Similarly, we can also find the wrapped phase map in y-direction with modified SCPS method. Then, these wrapped phases are also unwrapped by phase unwrapping algorithm. With retrieved phases in x- and y- direction, we can find the mapping between screen and camera easily.

In case of closed fringe pattern, we could apply coordinate transform26 to convert this fringe into an open one. Here we only consider a closed loop fringe pattern without considering a mixed pattern of open and closed fringe. Coordinate transform of this mixed fringe pattern is a completely different problem and requires new phase retrieval strategy, so it would be out of scope of this work. With the support of coordinate transform we can convert the closed fringe into the open one. Then, we apply our modified SCPS method described above to get the wrapped phase from this open fringe. Note that we do not convert this wrapped phase from polar coordinate to Cartesian coordinate directly. Because conversion error may cause wrapped phase error and it could lead to unwrapping error. Therefore, we unwrap the phase of open fringe in polar coordinate and convert this unwrapping phase into Cartesian coordinate later. This will minimize the phase error that could happen due to Polar-Cartesian conversion.

Results

A simulation followed by experiments has been conducted to verify the correctness of our proposed method. Since our main contribution is proposing single composite pattern and modified SCPS method for phase retrieval, we generated a composite pattern which is expressed by:

$$I(x,y)=A(x,y)+B(x,y)\cos ({k}_{x}x+{k}_{y}y+\phi (x,y))$$
(14)

where, \(A(x,y)=130\exp (-0.4({x}^{2}+{y}^{2}))\), \(B(x,y)=120\exp (-0.6({x}^{2}+{y}^{2}))\) are variations in background and modulation of the fringe pattern, carrier frequencies of kx and ky are 1.24 rad/pixel, and \(\phi (x,y)=15{\rm{peaks}}\,(x,y)\). Additionally, Gaussian white noise with the signal-to-noise (SNR) of 20 dB is added by awgn function using “measured” option in Matlab. We choose this noise level which is similar in real experiment to demonstrate the feasibility of our method. Then, by applying our proposed method, we can retrieve the phase maps in X- and Y- directions successfully without noticeable edge errors as shown in Fig. 6. And, the phase residual errors are 1.78 × 10−1 rad. (RMS) and 1.58 × 10−1 rad. (RMS) for X and Y fringe patterns, respectively. These phase residual errors are almost similar to well-known SCPS methods in the literature23. By increasing the carrier frequency and reducing the noise in the fringe pattern, we can obtain even higher phase accuracy. This result demonstrates that our proposed method can be applied to more complex fringe patterns in real experiment.

Figure 6
figure 6

Phase retrieval from simulated composite pattern: (a) simulated composite pattern with Gaussian white noise level of 20 dB SNR and two single X- and Y- directional patterns after decomposing using FT method, (b) retrieval wrapped phase map from X- and Y- directional fringe patterns using our modified SCPS method, (c) unwrapped phase map from X- and Y- directional fringe patterns, and (d) corresponding phase difference (or error) between (c) and true value.

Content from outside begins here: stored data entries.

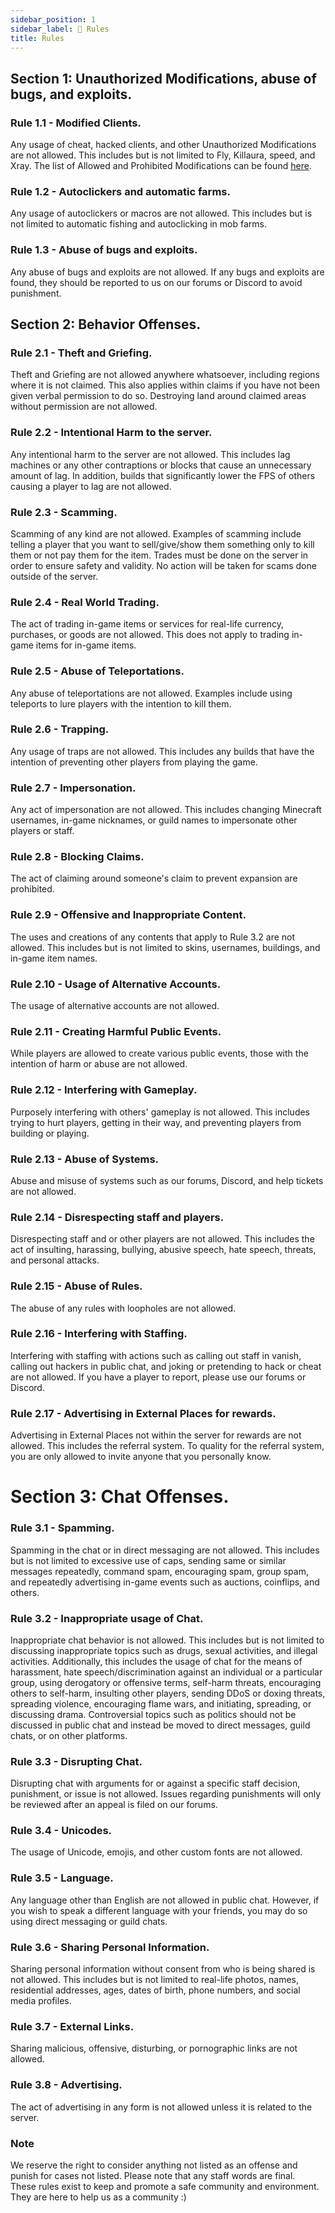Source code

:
 ```yaml
---
sidebar_position: 1
sidebar_label: 📜 Rules
title: Rules
---
```


## Section 1: Unauthorized Modifications, abuse of bugs, and exploits.

### Rule 1.1 - Modified Clients.
Any usage of cheat, hacked clients, and other Unauthorized Modifications are not allowed. This includes but is not limited to Fly, Killaura, speed, and Xray.
The list of Allowed and Prohibited Modifications can be found [here](modifications.md).

### Rule 1.2 - Autoclickers and automatic farms.
Any usage of autoclickers or macros are not allowed. This includes but is not limited to automatic fishing and autoclicking in mob farms.

### Rule 1.3 - Abuse of bugs and exploits.
Any abuse of bugs and exploits are not allowed. If any bugs and exploits are found, they should be reported to us on our forums or Discord to avoid punishment.

## Section 2: Behavior Offenses.

### Rule 2.1 - Theft and Griefing.
Theft and Griefing are not allowed anywhere whatsoever, including regions where it is not claimed. This also applies within claims if you have not been given verbal permission to do so. Destroying land around claimed areas without permission are not allowed.

### Rule 2.2 - Intentional Harm to the server.
Any intentional harm to the server are not allowed. This includes lag machines or any other contraptions or blocks that cause an unnecessary amount of lag. In addition, builds that significantly lower the FPS of others causing a player to lag are not allowed.

### Rule 2.3 - Scamming.
Scamming of any kind are not allowed. Examples of scamming include telling a player that you want to sell/give/show them something only to kill them or not pay them for the item. Trades must be done on the server in order to ensure safety and validity. No action will be taken for scams done outside of the server.

### Rule 2.4 - Real World Trading.
The act of trading in-game items or services for real-life currency, purchases, or goods are not allowed. This does not apply to trading in-game items for in-game items.

### Rule 2.5 - Abuse of Teleportations.
Any abuse of teleportations are not allowed. Examples include using teleports to lure players with the intention to kill them.

### Rule 2.6 - Trapping.
Any usage of traps are not allowed. This includes any builds that have the intention of preventing other players from playing the game.

### Rule 2.7 - Impersonation.
Any act of impersonation are not allowed. This includes changing Minecraft usernames, in-game nicknames, or guild names to impersonate other players or staff.

### Rule 2.8 - Blocking Claims.
The act of claiming around someone's claim to prevent expansion are prohibited.

### Rule 2.9 - Offensive and Inappropriate Content.
The uses and creations of any contents that apply to Rule 3.2 are not allowed. This includes but is not limited to skins, usernames, buildings, and in-game item names.

### Rule 2.10 - Usage of Alternative Accounts.
The usage of alternative accounts are not allowed.

### Rule 2.11 - Creating Harmful Public Events.
While players are allowed to create various public events, those with the intention of harm or abuse are not allowed.

### Rule 2.12 - Interfering with Gameplay.
Purposely interfering with others' gameplay is not allowed. This includes trying to hurt players, getting in their way, and preventing players from building or playing.

### Rule 2.13 - Abuse of Systems.
Abuse and misuse of systems such as our forums, Discord, and help tickets are not allowed.

### Rule 2.14 - Disrespecting staff and players.
Disrespecting staff and or other players are not allowed. This includes the act of insulting, harassing, bullying, abusive speech, hate speech, threats, and personal attacks.

### Rule 2.15 - Abuse of Rules.
The abuse of any rules with loopholes are not allowed.

### Rule 2.16 - Interfering with Staffing.
Interfering with staffing with actions such as calling out staff in vanish, calling out hackers in public chat, and joking or pretending to hack or cheat are not allowed.
If you have a player to report, please use our forums or Discord.

### Rule 2.17 - Advertising in External Places for rewards.
Advertising in External Places not within the server for rewards are not allowed. This includes the referral system. To quality for the referral system, you are only allowed to invite anyone that you personally know.

# Section 3: Chat Offenses.

### Rule 3.1 - Spamming.
Spamming in the chat or in direct messaging are not allowed. This includes but is not limited to excessive use of caps, sending same or similar messages repeatedly, command spam, encouraging spam, group spam, and repeatedly advertising in-game events such as auctions, coinflips, and others.

### Rule 3.2 - Inappropriate usage of Chat.
Inappropriate chat behavior is not allowed. This includes but is not limited to discussing inappropriate topics such as drugs, sexual activities, and illegal activities. Additionally, this includes the usage of chat for the means of harassment, hate speech/discrimination against an individual or a particular group, using derogatory or offensive terms, self-harm threats, encouraging others to self-harm, insulting other players, sending DDoS or doxing threats, spreading violence, encouraging flame wars, and initiating, spreading, or discussing drama. Controversial topics such as politics should not be discussed in public chat and instead be moved to direct messages, guild chats, or on other platforms.

### Rule 3.3 - Disrupting Chat.
Disrupting chat with arguments for or against a specific staff decision, punishment, or issue is not allowed. Issues regarding punishments will only be reviewed after an appeal is filed on our forums.

### Rule 3.4 - Unicodes.
The usage of Unicode, emojis, and other custom fonts are not allowed.

### Rule 3.5 - Language.
Any language other than English are not allowed in public chat. However, if you wish to speak a different language with your friends, you may do so using direct messaging or guild chats.

### Rule 3.6 - Sharing Personal Information.
Sharing personal information without consent from who is being shared is not allowed. This includes but is not limited to real-life photos, names, residential addresses, ages, dates of birth, phone numbers, and social media profiles.

### Rule 3.7 - External Links.
Sharing malicious, offensive, disturbing, or pornographic links are not allowed.

### Rule 3.8 - Advertising.
The act of advertising in any form is not allowed unless it is related to the server.

### Note
We reserve the right to consider anything not listed as an offense and punish for cases not listed. Please note that any staff words are final. <br />
These rules exist to keep and promote a safe community and environment. They are here to help us as a community :) <br />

In our deflectometry system, we use a LCD screen with 1024 × 768 pixels resolution and its pixel size is 0.24 mm to project patterns. The images were captured by a monochromatic 8-bit digital CCD camera with 2448 × 2048 pixels resolution. Our proposed method was evaluated by performing three different experiments. In the first experiment, we measured a concave mirror with our proposed method and compared the measurement result with phase-shifting method. In order to make a fair comparison, the errors come from screen and camera non-linearity response in phase-shifting deflectometry are compensated by combining pre-distorted pattern and advanced iterative algorithm27. In addition, the measurement conditions are kept same. It means that we performed both measurements using the same hardware in similar environmental conditions (both measurements are performed on anti-vibration table). Therefore, we can focus on performance comparisons between two measurement algorithms without considering the effect of calibration errors. Complex and extensive calibrations of system are required if we need to obtain the absolute height of test mirror. In this experiment, we only want to compare the algorithm performance between two methods, not to measure the absolute height. Therefore, we do not put much effort on calibration steps. Detail calibrations of deflectometry system can be found in some previous papers1,2. Here, we can evaluate the accuracy of our proposed method by comparing with phase-shifting deflectometry, of which performance has been already verified in the previous paper27. After verifying the accuracy of our proposed method, we checked the system performance under harsh condition with vibrations in the second experiment. Also, we tested the dynamic performance by measuring the surface height variations of a deformable mirror in the third experiment.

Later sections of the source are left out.